A rigorous understanding of the potential impact of sustainable investing is important as we continue together as an industry on this journey. As written in the recent Investor’s Guide to Impact from Zurich’s Center for Sustainable Finance and Private Wealth: "Investors can play a crucial role in helping to solve the global challenges we are facing. However, to unlock this potential we need to be clear about how investors can drive real change".
Analyzing impact in a theoretically rigorous way requires, at least, a general equilibrium model that allows for investor’s financial decisions to impact the real economy. Most standard models in financial economics, like the CAPM, are partial equilibrium models where investors' choices don’t change the size and performance of the underlying stocks.

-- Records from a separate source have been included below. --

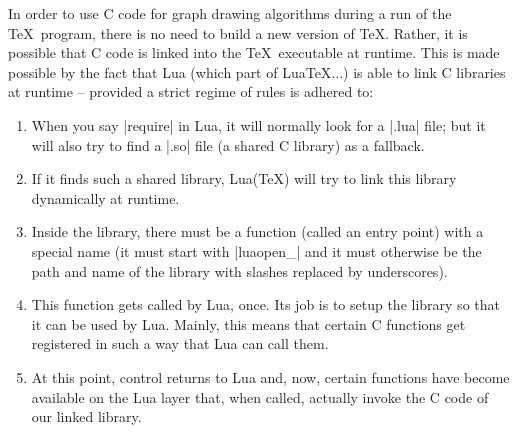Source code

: In order to use C code for graph drawing algorithms during a run of the \TeX\
program, there is no need to build a new version of \TeX. Rather, it is
possible that C code is linked into the \TeX\ executable at runtime. This is
made possible by the fact that Lua (which part of Lua\TeX$\dots$) is able to
link C libraries at runtime -- provided a strict regime of rules is adhered to:
%
\begin{enumerate}
    \item When you say |require| in Lua, it will normally look for a |.lua|
        file; but it will also try to find a |.so| file (a shared C library) as
        a fallback.
    \item If it finds such a shared library, Lua(\TeX) will try to link this
        library dynamically at runtime.
    \item Inside the library, there must be a function (called an entry point)
        with a special name (it must start with |luaopen_| and it must
        otherwise be the path and name of the library with slashes replaced by
        underscores).
    \item This function gets called by Lua, once. Its job is to setup the
        library so that it can be used by Lua. Mainly, this means that certain
        C functions get registered in such a way that Lua can call them.
    \item At this point, control returns to Lua and, now, certain functions
        have become available on the Lua layer that, when called, actually
        invoke the C code of our linked library.
\end{enumerate}

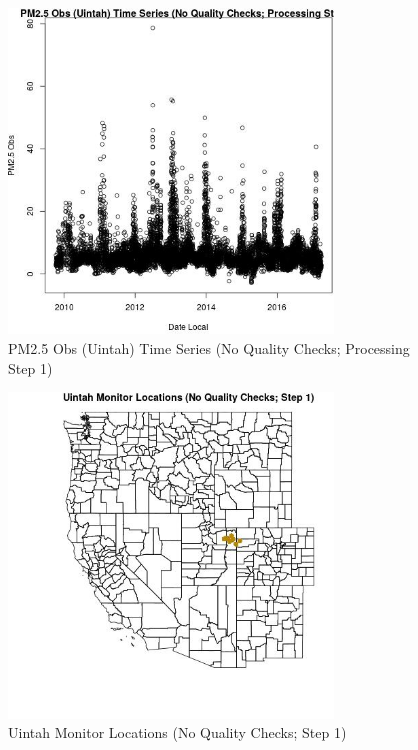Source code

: 
\begin{figure} 
\centering  
\includegraphics[width=0.77\textwidth]{Code_Outputs/PM25Source3TSstep1_PM25_ObsvDate_Local.jpg} 
\caption{\label{fig:PM25Source3TSstep1PM25_ObsvDate_Local}PM2.5 Obs (Uintah) Time Series (No Quality Checks; Processing Step 1)} 
\end{figure} 
 

\begin{figure} 
\centering  
\includegraphics[width=0.77\textwidth]{Code_Outputs/PM25Source3TSstep1_MapUintahLocations.jpg} 
\caption{\label{fig:PM25Source3TSstep1MapUintahLocations}Uintah Monitor Locations (No Quality Checks; Step 1)} 
\end{figure} 
 
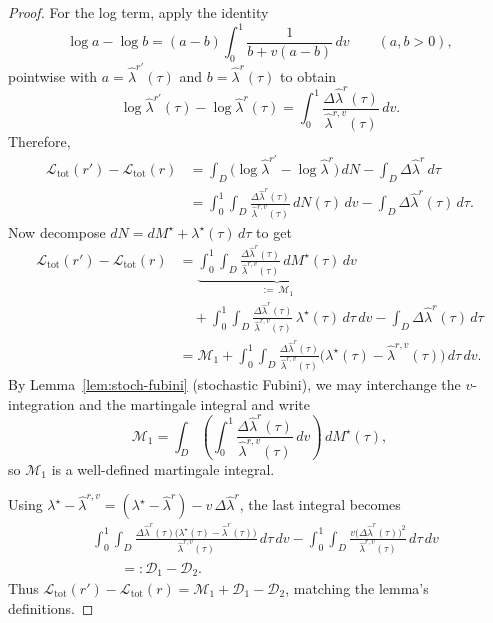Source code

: \documentclass{statsoc}
\newcommand{\1}{\mathbbm{1}}
\begin{document}
\begin{proof}
For the log term, apply the identity
\[
\log a-\log b
=
(a-b)\int_0^1\frac{1}{b+v(a-b)}\,dv
\qquad(a,b>0),
\]
pointwise with $a=\widehat\lambda^{r'}(\tau)$ and $b=\widehat\lambda^{r}(\tau)$ to obtain
\[
\log\widehat\lambda^{r'}(\tau)-\log\widehat\lambda^{r}(\tau)
=
\int_0^1 \frac{\Delta\widehat\lambda^{r}(\tau)}{\widehat\lambda^{r,v}(\tau)}\,dv.
\]
Therefore,
\begin{align*}
\mathcal L_{\mathrm{tot}}(r')-\mathcal L_{\mathrm{tot}}(r)
&=
\int_D\big(\log\widehat\lambda^{r'}-\log\widehat\lambda^{r}\big)\,dN
-
\int_D \Delta\widehat\lambda^{r}\,d\tau\\
&=
\int_0^1\int_D \frac{\Delta\widehat\lambda^{r}(\tau)}{\widehat\lambda^{r,v}(\tau)}\,dN(\tau)\,dv
-
\int_D \Delta\widehat\lambda^{r}(\tau)\,d\tau.
\end{align*}
Now decompose $dN=dM^\star+\lambda^\star(\tau)\,d\tau$ to get
\begin{align*}
\mathcal L_{\mathrm{tot}}(r')-\mathcal L_{\mathrm{tot}}(r)
&=
\underbrace{\int_0^1\int_D \frac{\Delta\widehat\lambda^{r}(\tau)}{\widehat\lambda^{r,v}(\tau)}\,dM^\star(\tau)\,dv}_{:=\,\mathcal M_1}
\\&\quad+
\int_0^1\int_D \frac{\Delta\widehat\lambda^{r}(\tau)}{\widehat\lambda^{r,v}(\tau)}\,\lambda^\star(\tau)\,d\tau\,dv
-
\int_D \Delta\widehat\lambda^{r}(\tau)\,d\tau\\
&=
\mathcal M_1
+
\int_0^1\int_D \frac{\Delta\widehat\lambda^{r}(\tau)}{\widehat\lambda^{r,v}(\tau)}\big(\lambda^\star(\tau)-\widehat\lambda^{r,v}(\tau)\big)\,d\tau\,dv.
\end{align*}
By Lemma~\ref{lem:stoch-fubini} (stochastic Fubini), we may interchange the $v$-integration and the martingale integral and write
\[
\mathcal M_1=\int_D\left(\int_0^1 \frac{\Delta\widehat\lambda^{r}(\tau)}{\widehat\lambda^{r,v}(\tau)}\,dv\right)\,dM^\star(\tau),
\]
so $\mathcal M_1$ is a well-defined martingale integral.


Using $\lambda^\star-\widehat\lambda^{r,v}=(\lambda^\star-\widehat\lambda^{r})-v\,\Delta\widehat\lambda^{r}$, the last integral becomes
\begin{align*}
&\int_0^1\int_D \frac{\Delta\widehat\lambda^{r}(\tau)\big(\lambda^\star(\tau)-\widehat\lambda^{r}(\tau)\big)}{\widehat\lambda^{r,v}(\tau)}\,d\tau\,dv
-
\int_0^1\int_D \frac{v\big(\Delta\widehat\lambda^{r}(\tau)\big)^2}{\widehat\lambda^{r,v}(\tau)}\,d\tau\,dv\\
&\qquad=: \mathcal D_1-\mathcal D_2.
\end{align*}
Thus $\mathcal L_{\mathrm{tot}}(r')-\mathcal L_{\mathrm{tot}}(r)=\mathcal M_1+\mathcal D_1-\mathcal D_2$, matching the lemma's definitions.


\end{proof}
\end{document}
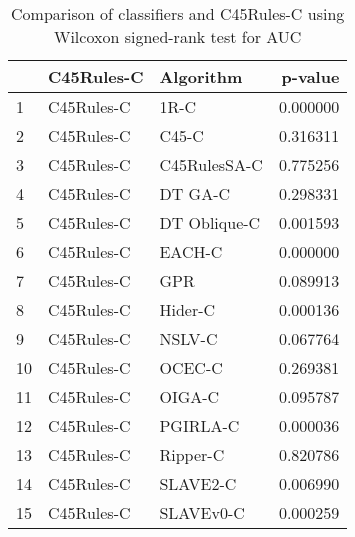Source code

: \begin{table}
\footnotesize
\caption{Comparison of classifiers and C45Rules-C using Wilcoxon signed-rank test for AUC}
\label{tab:C45Rules-C wilcoxon AUC comparison}
\begin{tabular}{lllr}
\hline
 & C45Rules-C & Algorithm & p-value \\
\hline
1 & C45Rules-C & 1R-C & 0.000000 \\
2 & C45Rules-C & C45-C & 0.316311 \\
3 & C45Rules-C & C45RulesSA-C & 0.775256 \\
4 & C45Rules-C & DT GA-C & 0.298331 \\
5 & C45Rules-C & DT Oblique-C & 0.001593 \\
6 & C45Rules-C & EACH-C & 0.000000 \\
7 & C45Rules-C & GPR & 0.089913 \\
8 & C45Rules-C & Hider-C & 0.000136 \\
9 & C45Rules-C & NSLV-C & 0.067764 \\
10 & C45Rules-C & OCEC-C & 0.269381 \\
11 & C45Rules-C & OIGA-C & 0.095787 \\
12 & C45Rules-C & PGIRLA-C & 0.000036 \\
13 & C45Rules-C & Ripper-C & 0.820786 \\
14 & C45Rules-C & SLAVE2-C & 0.006990 \\
15 & C45Rules-C & SLAVEv0-C & 0.000259 \\
\hline
\end{tabular}
\end{table}
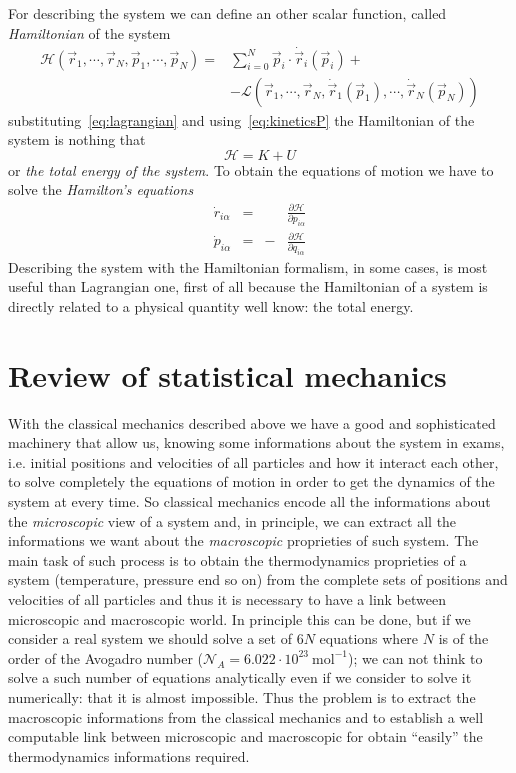 For describing the system we can define an other scalar function, called \textit{Hamiltonian} of the system
\begin{align*}
	\mathcal{H}(\vec r_1,\cdots,\vec r_N, \vec p_1, \cdots, \vec p_N) = &\sum_{i=0}^N \vec p_i \cdot \dot{\vec r}_i(\vec p_i) + \nonumber \\
	&-\mathcal{L}(\vec r_1, \cdots, \vec r_N, \dot{\vec r}_1(\vec p_1),\cdots,\dot{\vec r}_N(\vec p_N))
\end{align*}
substituting~\eqref{eq:lagrangian} and using~\eqref{eq:kineticsP} the Hamiltonian of the system is nothing that
\begin{equation*}
	\mathcal{H} = K + U
\end{equation*}
or \textit{the total energy of the system}. To obtain the equations of motion we have to solve the \textit{Hamilton's equations}
\begin{equation*}
	\begin{aligned}
		\dot r_{i\alpha} &=& &\frac{\partial\mathcal{H}}{\partial p_{i\alpha}} \\
		\dot p_{i\alpha} &=&-&\frac{\partial\mathcal{H}}{\partial q_{i\alpha}}
	\end{aligned}
\end{equation*}
Describing the system with the Hamiltonian formalism, in some cases, is most useful than Lagrangian one, first of all because the Hamiltonian of a system is directly related to a physical quantity well know: the total energy.

\section{Review of statistical mechanics}
With the classical mechanics described above we have a good and sophisticated machinery that allow us, knowing some informations about the system in exams, i.e. initial positions and velocities of all particles and how it interact each other, to solve completely the equations of motion in order to get the dynamics of the system at every time. So classical mechanics encode all the informations about the \textit{microscopic} view of a system and, in principle, we can extract all the informations we want about the \textit{macroscopic} proprieties of such system. The main task of such process is to obtain the thermodynamics proprieties of a system (temperature, pressure end so on) from the complete sets of positions and velocities of all particles and thus it is necessary to have a link between microscopic and macroscopic world. In principle this can be done, but if we consider a real system we should solve a set of $6N$ equations where $N$ is of the order of the Avogadro number ($\mathcal{N}_A = 6.022 \cdot 10^{23}~\text{mol}^{-1}$); we can not think to solve a such number of equations analytically even if we consider to solve it numerically: that it is almost impossible. Thus the problem is to extract the macroscopic informations from the classical mechanics and to establish a well computable link between microscopic and macroscopic for obtain ``easily'' the thermodynamics informations required.

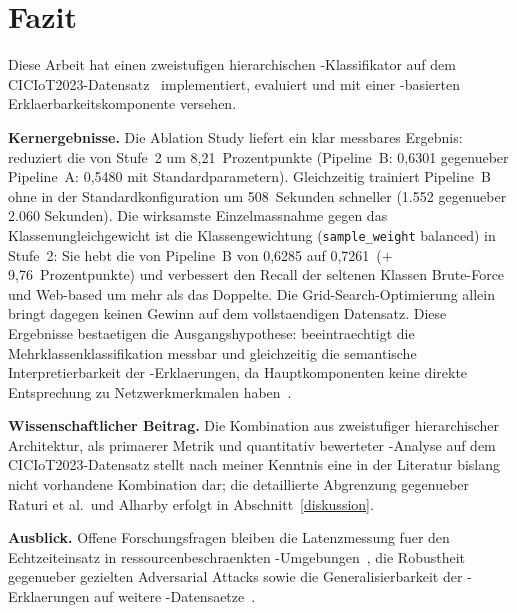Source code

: \section{Fazit}\label{fazit}

Diese Arbeit hat einen zweistufigen hierarchischen \gb{}-Klassifikator auf dem
CICIoT2023-Datensatz~\cite{neto2023ciciot2023} implementiert, evaluiert und mit einer
\shap{}-basierten Erklaerbarkeitskomponente versehen.

\textbf{Kernergebnisse.}
Die Ablation Study liefert ein klar messbares Ergebnis: \pca{} reduziert die \ba{} von
Stufe~2 um 8{,}21~Prozentpunkte (Pipeline~B: 0{,}6301 gegenueber Pipeline~A: 0{,}5480
mit Standardparametern).
Gleichzeitig trainiert Pipeline~B ohne \pca{} in der Standardkonfiguration um 508~Sekunden
schneller (1.552 gegenueber 2.060 Sekunden).
Die wirksamste Einzelmassnahme gegen das Klassenungleichgewicht ist die Klassengewichtung
(\texttt{sample\_weight} balanced) in Stufe~2: Sie hebt die \ba{} von Pipeline~B von
0{,}6285 auf 0{,}7261~($+$9{,}76~Prozentpunkte) und verbessert den Recall der seltenen
Klassen Brute-Force und Web-based um mehr als das Doppelte.
Die Grid-Search-Optimierung allein bringt dagegen keinen Gewinn auf dem vollstaendigen
Datensatz.
Diese Ergebnisse bestaetigen die Ausgangshypothese: \pca{} beeintraechtigt die
Mehrklassenklassifikation messbar und gleichzeitig die semantische Interpretierbarkeit
der \shap{}-Erklaerungen, da Hauptkomponenten keine direkte Entsprechung zu
Netzwerkmerkmalen haben~\cite{alharby2025ciciot}.

\textbf{Wissenschaftlicher Beitrag.}
Die Kombination aus zweistufiger hierarchischer Architektur, \ba{} als primaerer Metrik und
quantitativ bewerteter \shap{}-Analyse auf dem CICIoT2023-Datensatz stellt nach meiner
Kenntnis eine in der Literatur bislang nicht vorhandene Kombination dar; die detaillierte
Abgrenzung gegenueber Raturi et al.\ und Alharby erfolgt in Abschnitt~\ref{diskussion}.

\textbf{Ausblick.}
Offene Forschungsfragen bleiben die Latenzmessung fuer den Echtzeiteinsatz in
ressourcenbeschraenkten \iot{}-Umgebungen~\cite{raturi2026exploratory}, die Robustheit
gegenueber gezielten Adversarial Attacks sowie die Generalisierbarkeit der
\shap{}-Erklaerungen auf weitere \iot{}-Datensaetze~\cite{hamedani2025iotsurvey}.
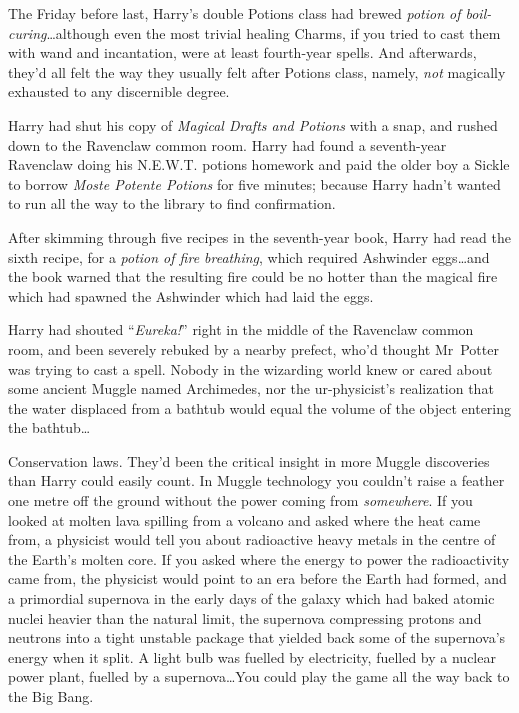 The Friday before last, Harry’s double Potions class had brewed \emph{potion of boil-curing}…although even the most trivial healing Charms, if you tried to cast them with wand and incantation, were at least fourth-year spells. And afterwards, they’d all felt the way they usually felt after Potions class, namely, \emph{not} magically exhausted to any discernible degree.

Harry had shut his copy of \emph{Magical Drafts and Potions} with a snap, and rushed down to the Ravenclaw common room. Harry had found a seventh-year Ravenclaw doing his N.E.W.T. potions homework and paid the older boy a Sickle to borrow \emph{Moste Potente Potions} for five minutes; because Harry hadn’t wanted to run all the way to the library to find confirmation.

After skimming through five recipes in the seventh-year book, Harry had read the sixth recipe, for a \emph{potion of fire breathing}, which required Ashwinder eggs…and the book warned that the resulting fire could be no hotter than the magical fire which had spawned the Ashwinder which had laid the eggs.

Harry had shouted “\emph{Eureka!}” right in the middle of the Ravenclaw common room, and been severely rebuked by a nearby prefect, who’d thought Mr~Potter was trying to cast a spell. Nobody in the wizarding world knew or cared about some ancient Muggle named Archimedes, nor the ur-physicist’s realization that the water displaced from a bathtub would equal the volume of the object entering the bathtub…

Conservation laws. They’d been the critical insight in more Muggle discoveries than Harry could easily count. In Muggle technology you couldn’t raise a feather one metre off the ground without the power coming from \emph{somewhere}. If you looked at molten lava spilling from a volcano and asked where the heat came from, a physicist would tell you about radioactive heavy metals in the centre of the Earth’s molten core. If you asked where the energy to power the radioactivity came from, the physicist would point to an era before the Earth had formed, and a primordial supernova in the early days of the galaxy which had baked atomic nuclei heavier than the natural limit, the supernova compressing protons and neutrons into a tight unstable package that yielded back some of the supernova’s energy when it split. A light bulb was fuelled by electricity, fuelled by a nuclear power plant, fuelled by a supernova…You could play the game all the way back to the Big Bang.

In a seminal paper in this regard, Heinkel, Kraus and Zechner (2001) developed a model which showed that with enough green investors in the market, a portion of polluting firms could be induced to clean up. However, their model was binary and didn’t allow for firms to make small improvements. Fast forwarding to recent times, Pastor, Stambaugh and Taylor (2020) find more general results by soldering on a general equilibrium to their partial equilibrium model. They produce many interesting results, but ultimately miss the demand (firm) side effects that I explain in this article.
Recently, EDHEC’s own Laurent Calvet and his coauthors have developed a general equilibrium model that by default links investor and firm decisions. In the rest of this article I use an extension of their model to examine the (potential) impacts of different high-level options in the sustainable investors toolbox.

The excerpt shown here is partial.